◆ **Task item**
Copy each line below that contains "https".

Segment Start: Input data

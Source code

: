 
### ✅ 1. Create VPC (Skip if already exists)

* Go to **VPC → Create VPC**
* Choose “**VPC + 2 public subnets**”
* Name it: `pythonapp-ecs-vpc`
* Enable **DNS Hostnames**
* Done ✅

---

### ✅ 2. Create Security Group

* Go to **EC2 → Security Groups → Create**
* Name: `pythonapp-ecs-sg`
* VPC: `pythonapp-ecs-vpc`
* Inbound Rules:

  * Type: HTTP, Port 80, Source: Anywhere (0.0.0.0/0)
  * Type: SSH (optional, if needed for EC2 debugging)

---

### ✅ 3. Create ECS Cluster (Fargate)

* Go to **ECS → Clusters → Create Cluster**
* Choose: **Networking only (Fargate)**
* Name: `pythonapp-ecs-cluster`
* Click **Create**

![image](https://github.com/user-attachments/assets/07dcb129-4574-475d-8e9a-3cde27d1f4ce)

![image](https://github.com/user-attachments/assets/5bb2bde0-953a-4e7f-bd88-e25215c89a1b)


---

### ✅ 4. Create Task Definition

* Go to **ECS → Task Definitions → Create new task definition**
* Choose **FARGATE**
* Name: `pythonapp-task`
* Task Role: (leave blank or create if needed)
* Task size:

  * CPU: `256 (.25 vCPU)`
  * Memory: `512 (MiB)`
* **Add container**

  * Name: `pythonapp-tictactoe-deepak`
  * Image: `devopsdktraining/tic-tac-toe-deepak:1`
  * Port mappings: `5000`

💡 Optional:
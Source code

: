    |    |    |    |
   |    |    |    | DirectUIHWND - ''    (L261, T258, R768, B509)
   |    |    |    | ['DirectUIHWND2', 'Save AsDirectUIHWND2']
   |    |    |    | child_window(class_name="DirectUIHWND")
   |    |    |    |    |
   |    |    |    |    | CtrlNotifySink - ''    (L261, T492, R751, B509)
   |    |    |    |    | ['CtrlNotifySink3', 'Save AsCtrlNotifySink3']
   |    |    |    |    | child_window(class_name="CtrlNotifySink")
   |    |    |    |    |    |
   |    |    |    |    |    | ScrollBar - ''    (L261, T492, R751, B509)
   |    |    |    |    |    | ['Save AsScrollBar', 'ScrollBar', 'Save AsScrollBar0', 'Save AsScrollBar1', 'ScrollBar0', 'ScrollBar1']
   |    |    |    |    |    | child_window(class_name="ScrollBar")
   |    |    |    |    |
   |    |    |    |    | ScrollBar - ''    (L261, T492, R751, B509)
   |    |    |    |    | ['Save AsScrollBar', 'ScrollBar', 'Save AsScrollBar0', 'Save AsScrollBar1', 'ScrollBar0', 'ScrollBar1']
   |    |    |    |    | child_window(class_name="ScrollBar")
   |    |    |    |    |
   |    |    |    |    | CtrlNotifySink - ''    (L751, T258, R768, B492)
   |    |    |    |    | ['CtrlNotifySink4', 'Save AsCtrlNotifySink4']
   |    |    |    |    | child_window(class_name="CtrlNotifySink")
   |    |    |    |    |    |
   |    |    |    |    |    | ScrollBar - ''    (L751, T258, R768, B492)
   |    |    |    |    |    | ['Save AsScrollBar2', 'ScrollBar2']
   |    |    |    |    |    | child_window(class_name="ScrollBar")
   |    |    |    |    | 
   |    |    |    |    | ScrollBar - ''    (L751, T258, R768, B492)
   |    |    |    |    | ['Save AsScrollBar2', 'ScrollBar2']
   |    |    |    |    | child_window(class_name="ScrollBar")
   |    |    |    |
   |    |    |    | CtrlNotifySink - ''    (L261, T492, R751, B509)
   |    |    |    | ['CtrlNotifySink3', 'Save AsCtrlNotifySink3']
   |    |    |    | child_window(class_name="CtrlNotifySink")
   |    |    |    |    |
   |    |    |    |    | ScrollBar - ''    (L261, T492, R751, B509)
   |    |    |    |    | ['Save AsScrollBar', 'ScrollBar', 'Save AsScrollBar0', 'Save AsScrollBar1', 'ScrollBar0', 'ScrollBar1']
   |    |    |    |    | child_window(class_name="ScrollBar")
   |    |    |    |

Segment End: Input data

◆ **Task output**
![image](https://github.com/user-attachments/assets/07dcb129-4574-475d-8e9a-3cde27d1f4ce)
![image](https://github.com/user-attachments/assets/5bb2bde0-953a-4e7f-bd88-e25215c89a1b)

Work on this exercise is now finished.